Patna, Aug 3: Bihar DGP Gupteshwar Pandey on Sunday charged that Vinay Tiwari, the IPS officer from Patna who is in Mumbai to probe a case related to Bollywood actor Sushant Singh Rajput's death, has been "forcibly quarantined" by civic authorities in the metropolis.

Tiwari is heading a Bihar Police team which is in Mumbai to investigate an ''abetment to suicide'' case on the basis of a complaint filed by the late actor's father in Patna.

"IPS officer Vinay Tiwari reached Mumbai today from Patna on official duty to lead the police team there but he has been forcibly quarantined by BMC officials at 11 PM today," Bihar Director General of Police (DGP) Pandey tweeted.

"He was not provided accommodation in the IPS mess, despite request, and was staying in a Guest House in Goregaon," he said.

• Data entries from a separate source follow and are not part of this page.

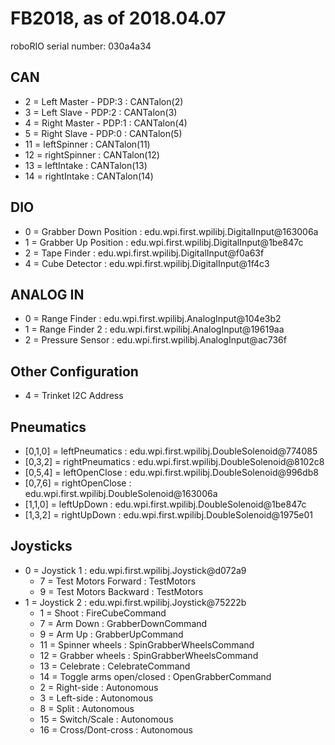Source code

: # FB2018, as of 2018.04.07

roboRIO serial number: 030a4a34

## CAN

* 2 = Left Master - PDP:3 : CANTalon(2)
* 3 = Left Slave - PDP:2 : CANTalon(3)
* 4 = Right Master - PDP:1 : CANTalon(4)
* 5 = Right Slave - PDP:0 : CANTalon(5)
* 11 = leftSpinner : CANTalon(11)
* 12 = rightSpinner : CANTalon(12)
* 13 = leftIntake : CANTalon(13)
* 14 = rightIntake : CANTalon(14)

## DIO

* 0 = Grabber Down Position : edu.wpi.first.wpilibj.DigitalInput@163006a
* 1 = Grabber Up Position : edu.wpi.first.wpilibj.DigitalInput@1be847c
* 2 = Tape Finder : edu.wpi.first.wpilibj.DigitalInput@f0a63f
* 4 = Cube Detector : edu.wpi.first.wpilibj.DigitalInput@1f4c3

## ANALOG IN

* 0 = Range Finder : edu.wpi.first.wpilibj.AnalogInput@104e3b2
* 1 = Range Finder 2 : edu.wpi.first.wpilibj.AnalogInput@19619aa
* 2 = Pressure Sensor : edu.wpi.first.wpilibj.AnalogInput@ac736f

## Other Configuration

* 4 = Trinket I2C Address

## Pneumatics

* [0,1,0] = leftPneumatics : edu.wpi.first.wpilibj.DoubleSolenoid@774085
* [0,3,2] = rightPneumatics : edu.wpi.first.wpilibj.DoubleSolenoid@8102c8
* [0,5,4] = leftOpenClose : edu.wpi.first.wpilibj.DoubleSolenoid@996db8
* [0,7,6] = rightOpenClose : edu.wpi.first.wpilibj.DoubleSolenoid@163006a
* [1,1,0] = leftUpDown : edu.wpi.first.wpilibj.DoubleSolenoid@1be847c
* [1,3,2] = rightUpDown : edu.wpi.first.wpilibj.DoubleSolenoid@1975e01

## Joysticks

* 0 = Joystick 1 : edu.wpi.first.wpilibj.Joystick@d072a9
    * 7 = Test Motors Forward : TestMotors
    * 9 = Test Motors Backward : TestMotors
* 1 = Joystick 2 : edu.wpi.first.wpilibj.Joystick@75222b
    * 1 = Shoot : FireCubeCommand
    * 7 = Arm Down : GrabberDownCommand
    * 9 = Arm Up : GrabberUpCommand
    * 11 = Spinner wheels : SpinGrabberWheelsCommand
    * 12 = Grabber wheels : SpinGrabberWheelsCommand
    * 13 = Celebrate : CelebrateCommand
    * 14 = Toggle arms open/closed : OpenGrabberCommand
    * 2 = Right-side : Autonomous
    * 3 = Left-side : Autonomous
    * 8 = Split : Autonomous
    * 15 = Switch/Scale : Autonomous
    * 16 = Cross/Dont-cross : Autonomous

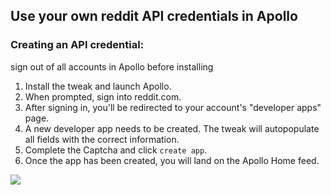 ## Use your own reddit API credentials in Apollo


### Creating an API credential:

sign out of all accounts in Apollo before installing

1. Install the tweak and launch Apollo.
2. When prompted, sign into reddit.com.
3. After signing in, you'll be redirected to your account's "developer apps" page.
4. A new developer app needs to be created. The tweak will autopopulate all fields with the correct information.
5. Complete the Captcha and click `create app`.
6. Once the app has been created, you will land on the Apollo Home feed.


![](img/credential-creation-flow.gif)
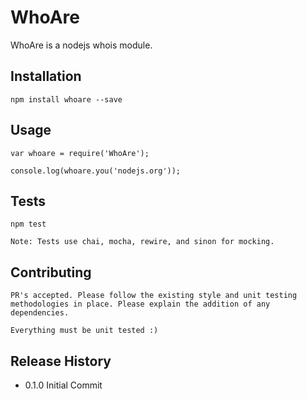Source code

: WhoAre
======

WhoAre is a nodejs whois module. 

## Installation

	npm install whoare --save

## Usage

	var whoare = require('WhoAre');

	console.log(whoare.you('nodejs.org'));

## Tests

	npm test

	Note: Tests use chai, mocha, rewire, and sinon for mocking.

## Contributing

	PR's accepted. Please follow the existing style and unit testing methodologies in place. Please explain the addition of any dependencies.

	Everything must be unit tested :)

## Release History

* 0.1.0 Initial Commit

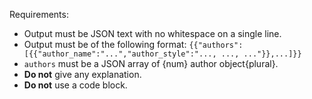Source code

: Requirements:
* Output must be JSON text with no whitespace on a single line.
* Output must be of the following format: `{{"authors": [{{"author_name":"...","author_style":"..., ..., ..."}},...]}}`
* `authors` must be a JSON array of {num} author object{plural}.
* **Do not** give any explanation.
* **Do not** use a code block.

Sushant's sister Shweta Singh Kirti has tweeted, " What? Is this even for real? How can an officer sent on duty be quarantined for 14 Days?".

Rajput, 34, was found hanging from the ceiling of his Bandra residence on June 24 last.

Last month, Rajput's father lodged an FIR here of abetment to suicide naming actress Rhea Chakraborty, said to be close to the deceased Patna-born actor, and her family members as accused. Tiwari was posted as the City SP (East) in Patna.

The Mumbai Police, which is also probing the death case, have so far recorded statements of nearly 40 people, including those from Rajput's family, his cook and people from the film industry that include filmmaker Mahesh Bhatt, film critic Rajeev Masand, director-producer Sanjay Leela Bhansali and filmmaker Aditya Chopra.